THE RECORDS »

━━━━

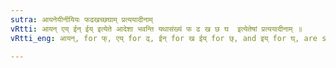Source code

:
 ```yaml
---
sutra: आयनेयीनीयियः फढखच्छघाम् प्रत्ययादीनाम्
vRtti: आयन् एय् ईन् ईय् इत्येते आदेशा भवन्ति यथासंख्यं फ ढ ख छ घ  इत्येतेषां प्रत्ययादीनाम् ॥
vRtti_eng: आयन्, for फ्, एय् for ढ्, ईन् for ख ईय् for छ्, and इय् for घ्, are substituted, when these consonants stand in the beginning of an affix.

---
```

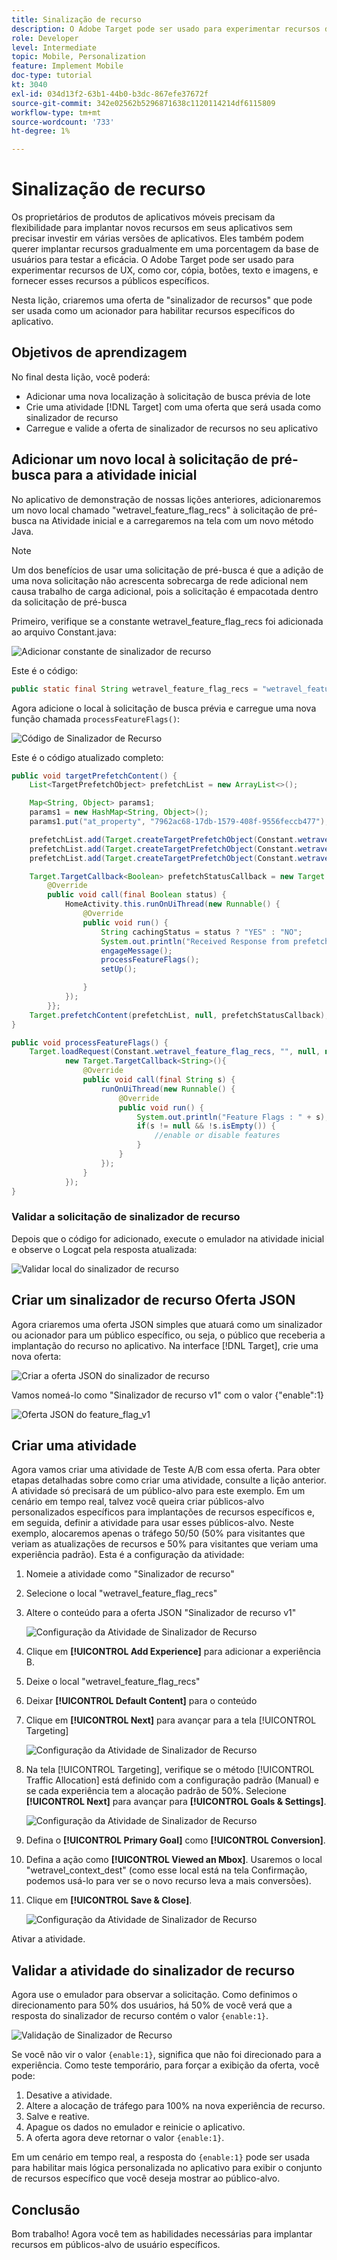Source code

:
 ```yaml
---
title: Sinalização de recurso
description: O Adobe Target pode ser usado para experimentar recursos de UX, como cor, cópia, botões, texto e imagens, e fornecer esses recursos a públicos específicos.
role: Developer
level: Intermediate
topic: Mobile, Personalization
feature: Implement Mobile
doc-type: tutorial
kt: 3040
exl-id: 034d13f2-63b1-44b0-b3dc-867efe37672f
source-git-commit: 342e02562b5296871638c1120114214df6115809
workflow-type: tm+mt
source-wordcount: '733'
ht-degree: 1%

---
```


# Sinalização de recurso

Os proprietários de produtos de aplicativos móveis precisam da flexibilidade para implantar novos recursos em seus aplicativos sem precisar investir em várias versões de aplicativos. Eles também podem querer implantar recursos gradualmente em uma porcentagem da base de usuários para testar a eficácia. O Adobe Target pode ser usado para experimentar recursos de UX, como cor, cópia, botões, texto e imagens, e fornecer esses recursos a públicos específicos.

Nesta lição, criaremos uma oferta de &quot;sinalizador de recursos&quot; que pode ser usada como um acionador para habilitar recursos específicos do aplicativo.

## Objetivos de aprendizagem

No final desta lição, você poderá:

* Adicionar uma nova localização à solicitação de busca prévia de lote
* Crie uma atividade [!DNL Target] com uma oferta que será usada como sinalizador de recurso
* Carregue e valide a oferta de sinalizador de recursos no seu aplicativo

## Adicionar um novo local à solicitação de pré-busca para a atividade inicial

No aplicativo de demonstração de nossas lições anteriores, adicionaremos um novo local chamado &quot;wetravel_feature_flag_recs&quot; à solicitação de pré-busca na Atividade inicial e a carregaremos na tela com um novo método Java.

>[!NOTE]
>
>Um dos benefícios de usar uma solicitação de pré-busca é que a adição de uma nova solicitação não acrescenta sobrecarga de rede adicional nem causa trabalho de carga adicional, pois a solicitação é empacotada dentro da solicitação de pré-busca

Primeiro, verifique se a constante wetravel_feature_flag_recs foi adicionada ao arquivo Constant.java:

![Adicionar constante de sinalizador de recurso](assets/feature_flag_constant.jpg)

Este é o código:

```java
public static final String wetravel_feature_flag_recs = "wetravel_feature_flag_recs";
```

Agora adicione o local à solicitação de busca prévia e carregue uma nova função chamada `processFeatureFlags()`:

![Código de Sinalizador de Recurso](assets/feature_flag_code.jpg)

Este é o código atualizado completo:

```java
public void targetPrefetchContent() {
    List<TargetPrefetchObject> prefetchList = new ArrayList<>();

    Map<String, Object> params1;
    params1 = new HashMap<String, Object>();
    params1.put("at_property", "7962ac68-17db-1579-408f-9556feccb477");

    prefetchList.add(Target.createTargetPrefetchObject(Constant.wetravel_engage_home, params1));
    prefetchList.add(Target.createTargetPrefetchObject(Constant.wetravel_engage_search, params1));
    prefetchList.add(Target.createTargetPrefetchObject(Constant.wetravel_feature_flag_recs, params1));

    Target.TargetCallback<Boolean> prefetchStatusCallback = new Target.TargetCallback<Boolean>() {
        @Override
        public void call(final Boolean status) {
            HomeActivity.this.runOnUiThread(new Runnable() {
                @Override
                public void run() {
                    String cachingStatus = status ? "YES" : "NO";
                    System.out.println("Received Response from prefetch : " + cachingStatus);
                    engageMessage();
                    processFeatureFlags();
                    setUp();

                }
            });
        }};
    Target.prefetchContent(prefetchList, null, prefetchStatusCallback);
}

public void processFeatureFlags() {
    Target.loadRequest(Constant.wetravel_feature_flag_recs, "", null, null, null,
            new Target.TargetCallback<String>(){
                @Override
                public void call(final String s) {
                    runOnUiThread(new Runnable() {
                        @Override
                        public void run() {
                            System.out.println("Feature Flags : " + s);
                            if(s != null && !s.isEmpty()) {
                                //enable or disable features
                            }
                        }
                    });
                }
            });
}
```

### Validar a solicitação de sinalizador de recurso

Depois que o código for adicionado, execute o emulador na atividade inicial e observe o Logcat pela resposta atualizada:

![Validar local do sinalizador de recurso](assets/feature_flag_code_logcat.jpg)

## Criar um sinalizador de recurso Oferta JSON

Agora criaremos uma oferta JSON simples que atuará como um sinalizador ou acionador para um público específico, ou seja, o público que receberia a implantação do recurso no aplicativo. Na interface [!DNL Target], crie uma nova oferta:

![Criar a oferta JSON do sinalizador de recurso](assets/feature_flag_json_offer.jpg)

Vamos nomeá-lo como &quot;Sinalizador de recurso v1&quot; com o valor {&quot;enable&quot;:1}

![Oferta JSON do feature_flag_v1](assets/feature_flag_json_name.jpg)

## Criar uma atividade

Agora vamos criar uma atividade de Teste A/B com essa oferta. Para obter etapas detalhadas sobre como criar uma atividade, consulte a lição anterior. A atividade só precisará de um público-alvo para este exemplo. Em um cenário em tempo real, talvez você queira criar públicos-alvo personalizados específicos para implantações de recursos específicos e, em seguida, definir a atividade para usar esses públicos-alvo. Neste exemplo, alocaremos apenas o tráfego 50/50 (50% para visitantes que veriam as atualizações de recursos e 50% para visitantes que veriam uma experiência padrão). Esta é a configuração da atividade:

1. Nomeie a atividade como &quot;Sinalizador de recurso&quot;
1. Selecione o local &quot;wetravel_feature_flag_recs&quot;
1. Altere o conteúdo para a oferta JSON &quot;Sinalizador de recurso v1&quot;

   ![Configuração da Atividade de Sinalizador de Recurso](assets/feature_flag_activity.jpg)

1. Clique em **[!UICONTROL Add Experience]** para adicionar a experiência B.
1. Deixe o local &quot;wetravel_feature_flag_recs&quot;
1. Deixar **[!UICONTROL Default Content]** para o conteúdo
1. Clique em **[!UICONTROL Next]** para avançar para a tela [!UICONTROL Targeting]

   ![Configuração da Atividade de Sinalizador de Recurso](assets/feature_flag_activity_2.jpg)

1. Na tela [!UICONTROL Targeting], verifique se o método [!UICONTROL Traffic Allocation] está definido com a configuração padrão (Manual) e se cada experiência tem a alocação padrão de 50%. Selecione **[!UICONTROL Next]** para avançar para **[!UICONTROL Goals & Settings]**.

   ![Configuração da Atividade de Sinalizador de Recurso](assets/feature_flag_activity_3.jpg)

1. Defina o **[!UICONTROL Primary Goal]** como **[!UICONTROL Conversion]**.
1. Defina a ação como **[!UICONTROL Viewed an Mbox]**. Usaremos o local &quot;wetravel_context_dest&quot; (como esse local está na tela Confirmação, podemos usá-lo para ver se o novo recurso leva a mais conversões).
1. Clique em **[!UICONTROL Save & Close]**.

   ![Configuração da Atividade de Sinalizador de Recurso](assets/feature_flag_activity_4.jpg)

Ativar a atividade.

## Validar a atividade do sinalizador de recurso

Agora use o emulador para observar a solicitação. Como definimos o direcionamento para 50% dos usuários, há 50% de você verá que a resposta do sinalizador de recurso contém o valor `{enable:1}`.

![Validação de Sinalizador de Recurso](assets/feature_flag_validation.jpg)

Se você não vir o valor `{enable:1}`, significa que não foi direcionado para a experiência. Como teste temporário, para forçar a exibição da oferta, você pode:

1. Desative a atividade.
1. Altere a alocação de tráfego para 100% na nova experiência de recurso.
1. Salve e reative.
1. Apague os dados no emulador e reinicie o aplicativo.
1. A oferta agora deve retornar o valor `{enable:1}`.

Em um cenário em tempo real, a resposta do `{enable:1}` pode ser usada para habilitar mais lógica personalizada no aplicativo para exibir o conjunto de recursos específico que você deseja mostrar ao público-alvo.

## Conclusão 

Bom trabalho! Agora você tem as habilidades necessárias para implantar recursos em públicos-alvo de usuário específicos.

━━━━

TASK ITEM » For the word "tela", count the lines of the records above that hold it and state only that count.

SOLUTION TO THE EXERCISE » 4